I wipe my nose with my sweatshirt’s dirty cuff. “It’s not about me liking it. It’s about taking my responsibilities seriously.”

“Hmm.” She takes another bite, and whatever it is rattles around in her teeth.

 

On Monday, when Strane and I sit in the dark classroom, I won’t let him kiss me. I turn away and twist my legs out of his reach.

“What wrong?” he asks.

I shake my head, don’t know how to explain. He seems completely unbothered by the upcoming break. He hasn’t even brought it up.

“It’s fine if you don’t want me to touch you,” he says. “Just tell me to stop.”

He leans in close, peering at me, trying to make out my expression in the dark. I can see the darting shine of his eyes because he’s not wearing his glasses—ever since I told him they hurt my face, he takes them off before we kiss.

“As much as I wish I could, I can’t read your mind,” he says.

His fingertips touch my knees and wait to see if I’ll jerk away. When I don’t, his hands creep farther up my thighs, over my hips, and around my waist, the casters of the chair squeaking as he pulls me close. I sigh, lean into him, his body like a mountain.

“It’s just we’re not going to be able to do this again for so long,” I say. “Three whole weeks.”

I feel him relax. “That’s what you’re sulking over?”

It’s how he laughs that makes me start to cry, like I’m being ridiculous, but he thinks it’s the idea of missing him that’s making me so upset.

“I’m not going anywhere,” he says, kissing my forehead. He calls me sensitive. “Like a . . .” He stops and softly laughs. “I was about to say like a little girl. I forget sometimes that’s exactly what you are.”

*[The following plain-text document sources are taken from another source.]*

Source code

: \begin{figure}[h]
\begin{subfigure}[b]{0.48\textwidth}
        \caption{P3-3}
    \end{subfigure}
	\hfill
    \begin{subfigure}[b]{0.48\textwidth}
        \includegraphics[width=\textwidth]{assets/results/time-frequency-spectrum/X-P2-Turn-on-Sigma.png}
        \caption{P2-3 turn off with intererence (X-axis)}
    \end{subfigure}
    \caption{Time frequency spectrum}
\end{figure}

I turn my face deeper into him and whisper that I feel out of control. I want him to say he feels the same, but he just continues stroking my hair. Maybe he doesn’t need to say it. I think of his head in my lap the afternoon we first kissed, how he moaned, I’m going to ruin you. Of course he’s out of control; you have to be careening to do what we’re doing.